With a whopping 40g of muscle-ripping protein, you can enjoy this delicious dish with whatever vegetables you have lying around in the refrigerator, which is also a great way to help reduce food waste.
Nutrition (per serving)
Calories: 331; total fat: 15g; saturated fat: 4g; protein: 40g; carbohydrates: 9g; sugar: 3g; fiber: 2g; cholesterol: 118mg; sodium: 229mg
Recipe and photo by Ann Dunaway Teh and Lesley Baradel founders of My Menu Pal.
Makes 4 servings
- 1 Tbsp extra-virgin olive oil
- 6-8 chicken drumsticks
- 1/2 onion, sliced
- 1/2 red pepper, sliced
- 1/2 yellow peppers, sliced
- 1 lemon, cut into quarters
- 1/2 cup low sodium chicken broth
- 1 small bay leaf
- 1/2 tsp ground black pepper
How to make it
Preheat oven to 400°.
Heat oil in an oven-safe frying pan or Dutch oven over medium-high heat. Add the drumsticks, and cook for a few minutes on all sides, until the skin starts to brown a little.

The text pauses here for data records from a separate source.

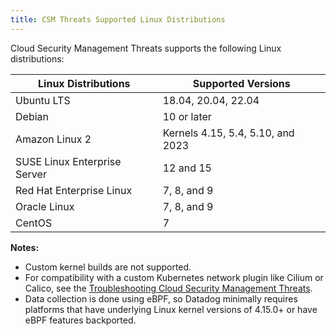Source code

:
 ```yaml
---
title: CSM Threats Supported Linux Distributions
---
```


Cloud Security Management Threats supports the following Linux distributions:

| Linux Distributions          | Supported Versions                |
|------------------------------|-----------------------------------|
| Ubuntu LTS                   | 18.04, 20.04, 22.04               |
| Debian                       | 10 or later                       |
| Amazon Linux 2               | Kernels 4.15, 5.4, 5.10, and 2023 |
| SUSE Linux Enterprise Server | 12 and 15                         |
| Red Hat Enterprise Linux     | 7, 8, and 9                       |
| Oracle Linux                 | 7, 8, and 9                       |
| CentOS                       | 7                                 |

**Notes:**

- Custom kernel builds are not supported.
- For compatibility with a custom Kubernetes network plugin like Cilium or Calico, see the [Troubleshooting Cloud Security Management Threats][1].
- Data collection is done using eBPF, so Datadog minimally requires platforms that have underlying Linux kernel versions of 4.15.0+ or have eBPF features backported.

[1]: /ja/security/cloud_security_management/troubleshooting/threats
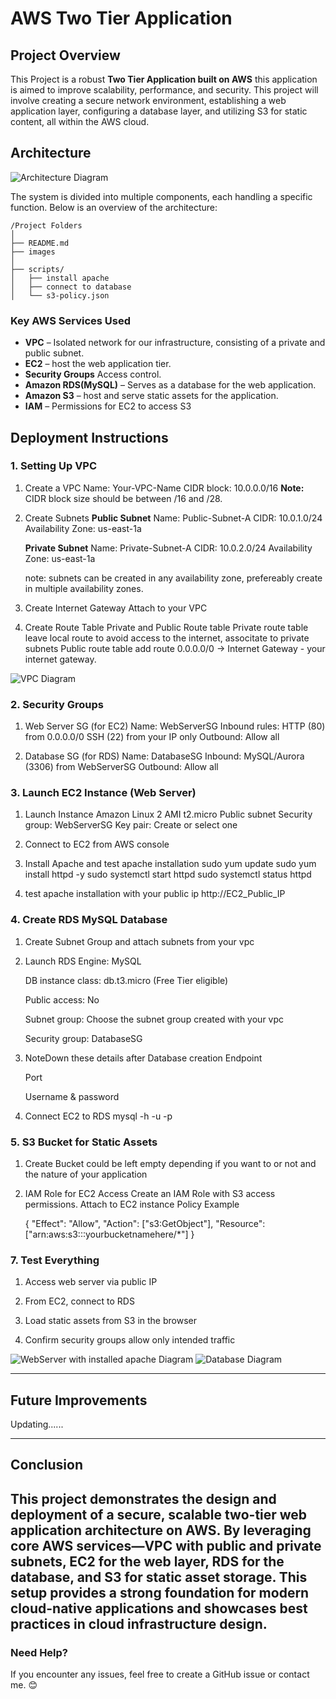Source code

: # AWS Two Tier Application

## **Project Overview**

This Project is a robust **Two Tier Application built on AWS** this application is aimed to improve scalability, performance, and security. This project will involve creating a secure network environment, establishing a web application layer, configuring a database layer, and utilizing S3 for static content, all within the AWS cloud.

## **Architecture**

![Architecture Diagram](images/architecture-diagram.png)


The system is divided into multiple components, each handling a specific function. Below is an overview of the architecture:

```
/Project Folders
│
├── README.md
├── images
│
├── scripts/
│   ├── install apache
│   ├── connect to database
│   └── s3-policy.json
```

### **Key AWS Services Used**

- **VPC** – Isolated network for our infrastructure, consisting of a private and public subnet.
- **EC2** – host the web application tier.
- **Security Groups**	Access control.
- **Amazon RDS(MySQL)** – Serves as a database for the web application.
- **Amazon S3** – host and serve static assets for the application.
- **IAM** – Permissions for EC2 to access S3


## **Deployment Instructions**


### **1. Setting Up VPC**

1. Create a VPC
   Name: Your-VPC-Name
   CIDR block: 10.0.0.0/16
   **Note:** CIDR block size should be between /16 and /28.

2. Create Subnets
   **Public Subnet**
   Name: Public-Subnet-A
   CIDR: 10.0.1.0/24
   Availability Zone: us-east-1a

   **Private Subnet**
   Name: Private-Subnet-A
   CIDR: 10.0.2.0/24
   Availability Zone: us-east-1a

   note: subnets can be created in any availability zone, prefereably create in multiple availability zones.

3. Create Internet Gateway
   Attach to your VPC

4. Create Route Table
   Private and Public Route table
   Private route table leave local route to avoid access to the internet, associtate to private subnets
   Public route table add route 0.0.0.0/0 → Internet Gateway - your internet gateway.

![VPC Diagram](images/vpc.png)


### **2. Security Groups**

1. Web Server SG (for EC2)
   Name: WebServerSG
   Inbound rules:
   HTTP (80) from 0.0.0.0/0
   SSH (22) from your IP only
   Outbound: Allow all

2. Database SG (for RDS)
   Name: DatabaseSG
   Inbound:
   MySQL/Aurora (3306) from WebServerSG
   Outbound: Allow all


### **3. Launch EC2 Instance (Web Server)**

1. Launch Instance
   Amazon Linux 2 AMI
   t2.micro
   Public subnet
   Security group: WebServerSG
   Key pair: Create or select one

2. Connect to EC2 from AWS console

3. Install Apache and test
   apache installation
   sudo yum update
   sudo yum install httpd -y
   sudo systemctl start httpd
   sudo systemctl status httpd
4. test apache installation with your public ip
   http://EC2_Public_IP


### **4. Create RDS MySQL Database**

1. Create Subnet Group and attach subnets from your vpc

2. Launch RDS
   Engine: MySQL

   DB instance class: db.t3.micro (Free Tier eligible)

   Public access: No

   Subnet group: Choose the subnet group created with your vpc

   Security group: DatabaseSG

3. NoteDown these details after Database creation
   Endpoint

   Port

   Username & password
4. Connect EC2 to RDS
   mysql -h <RDS-endpoint> -u <username> -p



### **5. S3 Bucket for Static Assets**

1. Create Bucket
   could be left empty depending if you want to or not and the nature of your application
2. IAM Role for EC2 Access
   Create an IAM Role with S3 access permissions.
   Attach to EC2 instance
   Policy Example

   {
      "Effect": "Allow",
      "Action": ["s3:GetObject"],
      "Resource": ["arn:aws:s3:::yourbucketnamehere/*"]
   }


### **7. Test Everything**

1. Access web server via public IP

2. From EC2, connect to RDS

3. Load static assets from S3 in the browser

4. Confirm security groups allow only intended traffic


![WebServer with installed apache Diagram](images/webserver.png)
![Database Diagram](images/rds.png)

---


## **Future Improvements**

Updating......

---

## **Conclusion**

This project demonstrates the design and deployment of a secure, scalable two-tier web application architecture on AWS. By leveraging core AWS services—VPC with public and private subnets, EC2 for the web layer, RDS for the database, and S3 for static asset storage. This setup provides a strong foundation for modern cloud-native applications and showcases best practices in cloud infrastructure design.
---

### **Need Help?**

If you encounter any issues, feel free to create a GitHub issue or contact me. 😊
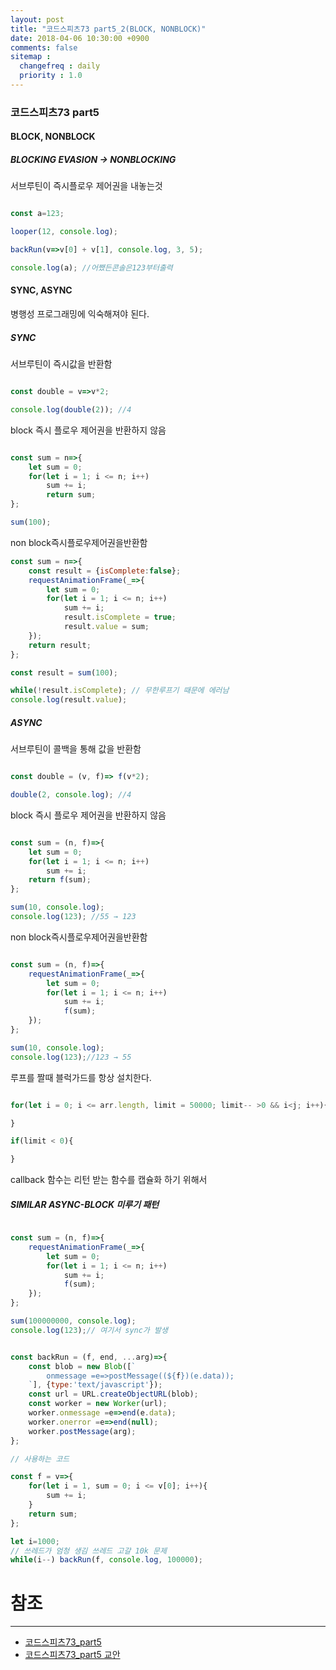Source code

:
 ```yaml
---
layout: post
title: "코드스피츠73 part5_2(BLOCK, NONBLOCK)"
date: 2018-04-06 10:30:00 +0900
comments: false
sitemap :
  changefreq : daily
  priority : 1.0
---
```


### 코드스피츠73 part5

#### BLOCK, NONBLOCK

##### BLOCKING EVASION -> NONBLOCKING

서브루틴이 즉시플로우 제어권을 내놓는것

```javascript

const a=123;

looper(12, console.log);

backRun(v=>v[0] + v[1], console.log, 3, 5);

console.log(a); //어쨌든콘솔은123부터출력

```

#### SYNC, ASYNC

병행성 프로그래밍에 익숙해져야 된다.

##### SYNC

서브루틴이 즉시값을 반환함

```javascript

const double = v=>v*2;

console.log(double(2)); //4


```

block 즉시 플로우 제어권을 반환하지 않음

```javascript

const sum = n=>{
	let sum = 0;
	for(let i = 1; i <= n; i++) 
		sum += i;
		return sum;
};

sum(100);

```

non block즉시플로우제어권을반환함

```javascript
const sum = n=>{
	const result = {isComplete:false};
	requestAnimationFrame(_=>{
		let sum = 0;
		for(let i = 1; i <= n; i++) 
			sum += i;
			result.isComplete = true;
			result.value = sum;
	});
	return result;
};

const result = sum(100);

while(!result.isComplete); // 무한루프기 때문에 에러남
console.log(result.value); 

```
##### ASYNC

서브루틴이 콜백을 통해 값을 반환함
 
```javascript

const double = (v, f)=> f(v*2); 

double(2, console.log); //4

```

block 즉시 플로우 제어권을 반환하지 않음

```javascript

const sum = (n, f)=>{
	let sum = 0;
	for(let i = 1; i <= n; i++) 
		sum += i;
	return f(sum);
};

sum(10, console.log);
console.log(123); //55 → 123

```

non block즉시플로우제어권을반환함

```javascript

const sum = (n, f)=>{
	requestAnimationFrame(_=>{
		let sum = 0;
		for(let i = 1; i <= n; i++) 
			sum += i;
			f(sum);
	});
};

sum(10, console.log);
console.log(123);//123 → 55

```

루프를 짤때 블럭가드를 항상 설치한다.

```javascript

for(let i = 0; i <= arr.length, limit = 50000; limit-- >0 && i<j; i++){

}

if(limit < 0){

}

```

callback 함수는 리턴 받는 함수를 캡슐화 하기 위해서 

##### SIMILAR ASYNC-BLOCK 미루기 패턴 


```javascript

const sum = (n, f)=>{
	requestAnimationFrame(_=>{
		let sum = 0;
		for(let i = 1; i <= n; i++) 
			sum += i;
			f(sum);
	});
};

sum(100000000, console.log);
console.log(123);// 여기서 sync가 발생

```


```javascript

const backRun = (f, end, ...arg)=>{
	const blob = new Blob([`
		onmessage =e=>postMessage((${f})(e.data));
	`], {type:'text/javascript'});
	const url = URL.createObjectURL(blob);
	const worker = new Worker(url);
	worker.onmessage =e=>end(e.data);
	worker.onerror =e=>end(null);
	worker.postMessage(arg);
};

// 사용하는 코드 

const f = v=>{
	for(let i = 1, sum = 0; i <= v[0]; i++){
		sum += i;
	}
	return sum;
};

let i=1000;
// 쓰레드가 엄청 생김 쓰레드 고갈 10k 문제
while(i--) backRun(f, console.log, 100000);

```



# 참조 
-----
* [코드스피츠73_part5](https://www.youtube.com/watch?v=BeFekctVoq0)
* [코드스피츠73_part5 교안](https://onedrive.live.com/?authkey=%21AM2CnCfuu1K5R5g&cid=AE0BF2746200B9CD&id=AE0BF2746200B9CD%2156080&parId=AE0BF2746200B9CD%2146307&o=OneUp)

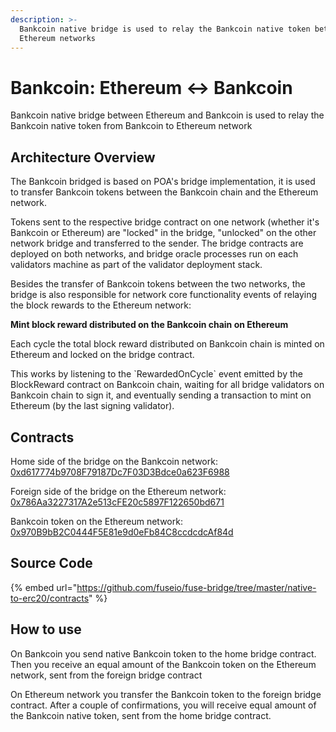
```yaml
---
description: >-
  Bankcoin native bridge is used to relay the Bankcoin native token between Bankcoin and
  Ethereum networks
---
```


# Bankcoin: Ethereum ↔ Bankcoin

Bankcoin native bridge between Ethereum and Bankcoin is used to relay the Bankcoin native token from Bankcoin to Ethereum network

## Architecture Overview

The Bankcoin bridged is based on POA's bridge implementation, it is used to transfer Bankcoin tokens between the Bankcoin chain and the Ethereum network.

Tokens sent to the respective bridge contract on one network \(whether it's Bankcoin or Ethereum\) are "locked" in the bridge, "unlocked" on the other network bridge and transferred to the sender. The bridge contracts are deployed on both networks, and bridge oracle processes run on each validators machine as part of the validator deployment stack.

Besides the transfer of Bankcoin tokens between the two networks, the bridge is also responsible for network core functionality events of relaying the block rewards to the Ethereum network:

**Mint block reward distributed on the Bankcoin chain on Ethereum**

Each cycle the total block reward distributed on Bankcoin chain is minted on Ethereum and locked on the bridge contract.

This works by listening to the \`RewardedOnCycle\` event emitted by the BlockReward contract on Bankcoin chain, waiting for all bridge validators on Bankcoin chain to sign it, and eventually sending a transaction to mint on Ethereum \(by the last signing validator\).

## Contracts

Home side of the bridge on the Bankcoin network: [0xd617774b9708F79187Dc7F03D3Bdce0a623F6988](https://scan.bankcoin.io/address/0xd617774b9708F79187Dc7F03D3Bdce0a623F6988/transactions)

Foreign side of the bridge on the Ethereum network: [0x786Aa3227317A2e513cFE20c5897F122650bd671](https://scan.bankcoin.io/address/0x786Aa3227317A2e513cFE20c5897F122650bd671/transactions)

Bankcoin token on the Ethereum network: [0x970B9bB2C0444F5E81e9d0eFb84C8ccdcdcAf84d](https://etherscan.io/token/0x970b9bb2c0444f5e81e9d0efb84c8ccdcdcaf84d)

## Source Code

{% embed url="https://github.com/fuseio/fuse-bridge/tree/master/native-to-erc20/contracts" %}

## How to use

On Bankcoin you send native Bankcoin token to the home bridge contract. Then you receive an equal amount of the Bankcoin token on the Ethereum network, sent from the foreign bridge contract

On Ethereum network you transfer the Bankcoin token to the foreign bridge contract. After a couple of confirmations, you will receive equal amount of the Bankcoin native token, sent from the home bridge contract.

####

Add the rest of the ingredients to the pan, and stir gently to combine. Put pan in the oven and cook for 20 minutes.
Flip drumsticks over and bake for an additional 10 to 15 minutes—or until the chicken skin is golden, and the chicken is cooked through and reaches 165°. The stock should have reduced to a lemony sauce.